Exercise goal
Transcribe all data verbatim. Skip the pictures.

Data section

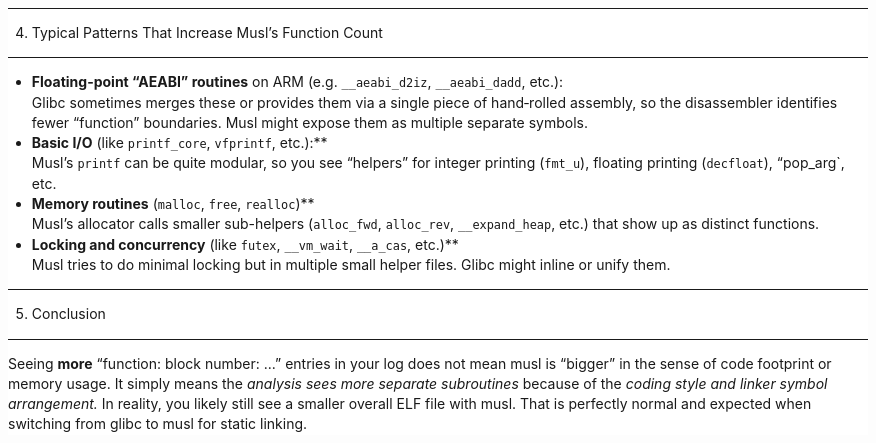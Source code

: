 * * *

4) Typical Patterns That Increase Musl’s Function Count
-------------------------------------------------------

* **Floating-point “AEABI” routines** on ARM (e.g. `__aeabi_d2iz`, `__aeabi_dadd`, etc.):  
    Glibc sometimes merges these or provides them via a single piece of hand‐rolled assembly, so the disassembler identifies fewer “function” boundaries. Musl might expose them as multiple separate symbols.
* **Basic I/O** (like `printf_core`, `vfprintf`, etc.):**  
    Musl’s `printf` can be quite modular, so you see “helpers” for integer printing (`fmt_u`), floating printing (`decfloat`), “pop_arg`, etc.
* **Memory routines** (`malloc`, `free`, `realloc`)**  
    Musl’s allocator calls smaller sub-helpers (`alloc_fwd`, `alloc_rev`, `__expand_heap`, etc.) that show up as distinct functions.
* **Locking and concurrency** (like `futex`, `__vm_wait`, `__a_cas`, etc.)**  
    Musl tries to do minimal locking but in multiple small helper files. Glibc might inline or unify them.

* * *

5) Conclusion
-------------

Seeing **more** “function: block number: ...” entries in your log does not mean musl is “bigger” in the sense of code footprint or memory usage. It simply means the _analysis sees more separate subroutines_ because of the _coding style and linker symbol arrangement._ In reality, you likely still see a smaller overall ELF file with musl. That is perfectly normal and expected when switching from glibc to musl for static linking.
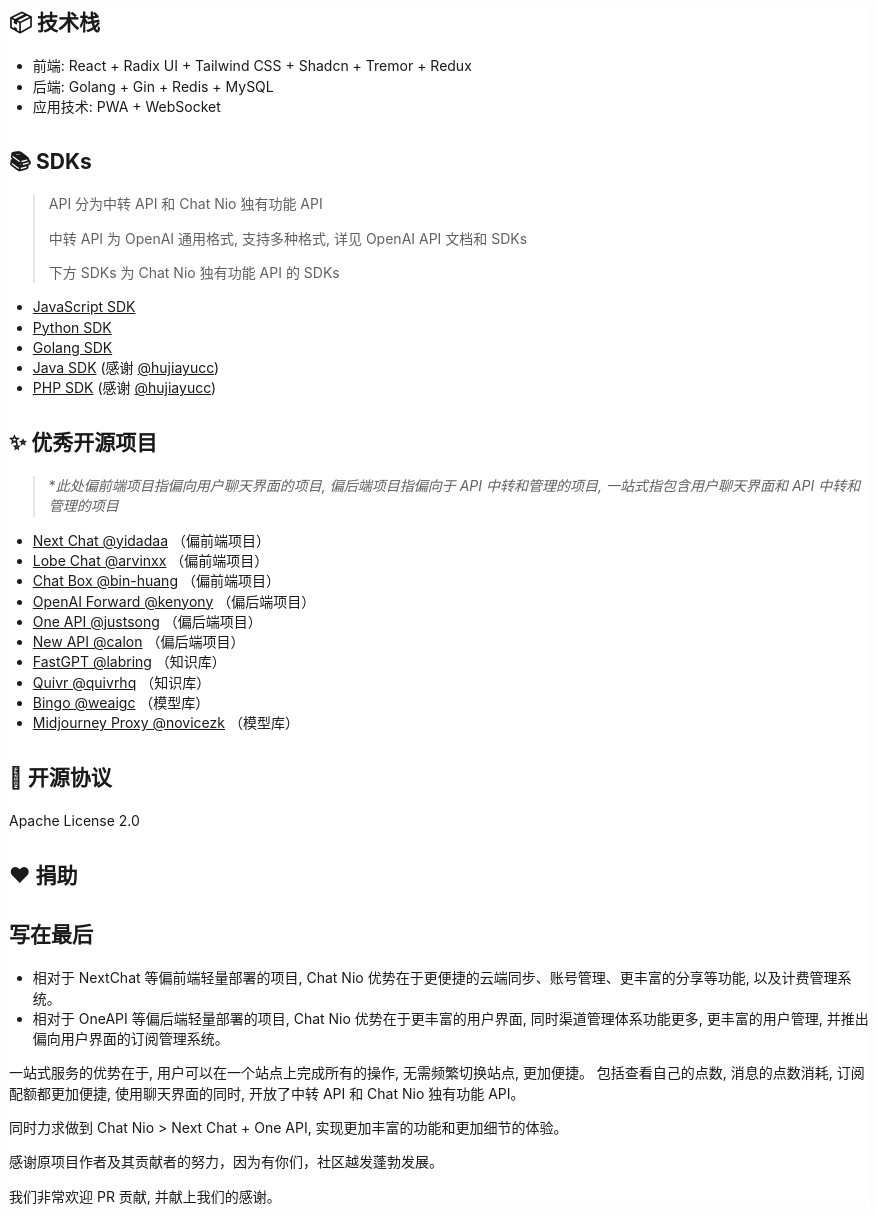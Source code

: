 ## 📦 技术栈

- 前端: React + Radix UI + Tailwind CSS + Shadcn + Tremor + Redux
- 后端: Golang + Gin + Redis + MySQL
- 应用技术: PWA + WebSocket

## 📚 SDKs

> API 分为中转 API 和 Chat Nio 独有功能 API
>
> 中转 API 为 OpenAI 通用格式, 支持多种格式, 详见 OpenAI API 文档和 SDKs
>
> 下方 SDKs 为 Chat Nio 独有功能 API 的 SDKs

- [JavaScript SDK](https://github.com/Deeptrain-Community/chatnio-api-node)
- [Python SDK](https://github.com/Deeptrain-Community/chatnio-api-python)
- [Golang SDK](https://github.com/Deeptrain-Community/chatnio-api-go)
- [Java SDK](https://github.com/hujiayucc/ChatNio-SDK-Java) (感谢 [@hujiayucc](https://github.com/hujiayucc))
- [PHP SDK](https://github.com/hujiayucc/ChatNio-SDK-Php) (感谢 [@hujiayucc](https://github.com/hujiayucc))

## ✨ 优秀开源项目

> **此处偏前端项目指偏向用户聊天界面的项目, 偏后端项目指偏向于 API 中转和管理的项目, 一站式指包含用户聊天界面和 API
中转和管理的项目*

- [Next Chat @yidadaa](https://github.com/ChatGPTNextWeb/ChatGPT-Next-Web) （偏前端项目）
- [Lobe Chat @arvinxx](https://github.com/lobehub/lobe-chat) （偏前端项目）
- [Chat Box @bin-huang](https://github.com/Bin-Huang/chatbox) （偏前端项目）
- [OpenAI Forward @kenyony](https://github.com/KenyonY/openai-forward) （偏后端项目）
- [One API @justsong](https://github.com/songquanpeng/one-api) （偏后端项目）
- [New API @calon](https://github.com/Calcium-Ion/new-api) （偏后端项目）
- [FastGPT @labring](https://github.com/labring/FastGPT) （知识库）
- [Quivr @quivrhq](https://github.com/StanGirard/quivr) （知识库）
- [Bingo @weaigc](https://github.com/weaigc/bingo) （模型库）
- [Midjourney Proxy @novicezk](https://github.com/novicezk/midjourney-proxy) （模型库）

## 📄 开源协议

Apache License 2.0

## ❤ 捐助

## 写在最后

- 相对于 NextChat 等偏前端轻量部署的项目, Chat Nio 优势在于更便捷的云端同步、账号管理、更丰富的分享等功能, 以及计费管理系统。
- 相对于 OneAPI 等偏后端轻量部署的项目, Chat Nio 优势在于更丰富的用户界面, 同时渠道管理体系功能更多, 更丰富的用户管理,
  并推出偏向用户界面的订阅管理系统。

一站式服务的优势在于, 用户可以在一个站点上完成所有的操作, 无需频繁切换站点, 更加便捷。
包括查看自己的点数, 消息的点数消耗, 订阅配额都更加便捷, 使用聊天界面的同时, 开放了中转 API 和 Chat Nio 独有功能 API。

同时力求做到 Chat Nio > Next Chat + One API, 实现更加丰富的功能和更加细节的体验。

感谢原项目作者及其贡献者的努力，因为有你们，社区越发蓬勃发展。

我们非常欢迎 PR 贡献, 并献上我们的感谢。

Result of this task
Source code

: * * *

4) Typical Patterns That Increase Musl’s Function Count
-------------------------------------------------------

* **Floating-point “AEABI” routines** on ARM (e.g. `__aeabi_d2iz`, `__aeabi_dadd`, etc.):  
    Glibc sometimes merges these or provides them via a single piece of hand‐rolled assembly, so the disassembler identifies fewer “function” boundaries. Musl might expose them as multiple separate symbols.
* **Basic I/O** (like `printf_core`, `vfprintf`, etc.):**  
    Musl’s `printf` can be quite modular, so you see “helpers” for integer printing (`fmt_u`), floating printing (`decfloat`), “pop_arg`, etc.
* **Memory routines** (`malloc`, `free`, `realloc`)**  
    Musl’s allocator calls smaller sub-helpers (`alloc_fwd`, `alloc_rev`, `__expand_heap`, etc.) that show up as distinct functions.
* **Locking and concurrency** (like `futex`, `__vm_wait`, `__a_cas`, etc.)**  
    Musl tries to do minimal locking but in multiple small helper files. Glibc might inline or unify them.

* * *

5) Conclusion
-------------

Seeing **more** “function: block number: ...” entries in your log does not mean musl is “bigger” in the sense of code footprint or memory usage. It simply means the _analysis sees more separate subroutines_ because of the _coding style and linker symbol arrangement._ In reality, you likely still see a smaller overall ELF file with musl. That is perfectly normal and expected when switching from glibc to musl for static linking.
Source code

: ## 📦 技术栈

- 前端: React + Radix UI + Tailwind CSS + Shadcn + Tremor + Redux
- 后端: Golang + Gin + Redis + MySQL
- 应用技术: PWA + WebSocket

## 📚 SDKs

> API 分为中转 API 和 Chat Nio 独有功能 API
>
> 中转 API 为 OpenAI 通用格式, 支持多种格式, 详见 OpenAI API 文档和 SDKs
>
> 下方 SDKs 为 Chat Nio 独有功能 API 的 SDKs

- [JavaScript SDK](https://github.com/Deeptrain-Community/chatnio-api-node)
- [Python SDK](https://github.com/Deeptrain-Community/chatnio-api-python)
- [Golang SDK](https://github.com/Deeptrain-Community/chatnio-api-go)
- [Java SDK](https://github.com/hujiayucc/ChatNio-SDK-Java) (感谢 [@hujiayucc](https://github.com/hujiayucc))
- [PHP SDK](https://github.com/hujiayucc/ChatNio-SDK-Php) (感谢 [@hujiayucc](https://github.com/hujiayucc))

## ✨ 优秀开源项目

> **此处偏前端项目指偏向用户聊天界面的项目, 偏后端项目指偏向于 API 中转和管理的项目, 一站式指包含用户聊天界面和 API
中转和管理的项目*

- [Next Chat @yidadaa](https://github.com/ChatGPTNextWeb/ChatGPT-Next-Web) （偏前端项目）
- [Lobe Chat @arvinxx](https://github.com/lobehub/lobe-chat) （偏前端项目）
- [Chat Box @bin-huang](https://github.com/Bin-Huang/chatbox) （偏前端项目）
- [OpenAI Forward @kenyony](https://github.com/KenyonY/openai-forward) （偏后端项目）
- [One API @justsong](https://github.com/songquanpeng/one-api) （偏后端项目）
- [New API @calon](https://github.com/Calcium-Ion/new-api) （偏后端项目）
- [FastGPT @labring](https://github.com/labring/FastGPT) （知识库）
- [Quivr @quivrhq](https://github.com/StanGirard/quivr) （知识库）
- [Bingo @weaigc](https://github.com/weaigc/bingo) （模型库）
- [Midjourney Proxy @novicezk](https://github.com/novicezk/midjourney-proxy) （模型库）

## 📄 开源协议

Apache License 2.0

## ❤ 捐助

## 写在最后

- 相对于 NextChat 等偏前端轻量部署的项目, Chat Nio 优势在于更便捷的云端同步、账号管理、更丰富的分享等功能, 以及计费管理系统。
- 相对于 OneAPI 等偏后端轻量部署的项目, Chat Nio 优势在于更丰富的用户界面, 同时渠道管理体系功能更多, 更丰富的用户管理,
  并推出偏向用户界面的订阅管理系统。

一站式服务的优势在于, 用户可以在一个站点上完成所有的操作, 无需频繁切换站点, 更加便捷。
包括查看自己的点数, 消息的点数消耗, 订阅配额都更加便捷, 使用聊天界面的同时, 开放了中转 API 和 Chat Nio 独有功能 API。

同时力求做到 Chat Nio > Next Chat + One API, 实现更加丰富的功能和更加细节的体验。

感谢原项目作者及其贡献者的努力，因为有你们，社区越发蓬勃发展。

我们非常欢迎 PR 贡献, 并献上我们的感谢。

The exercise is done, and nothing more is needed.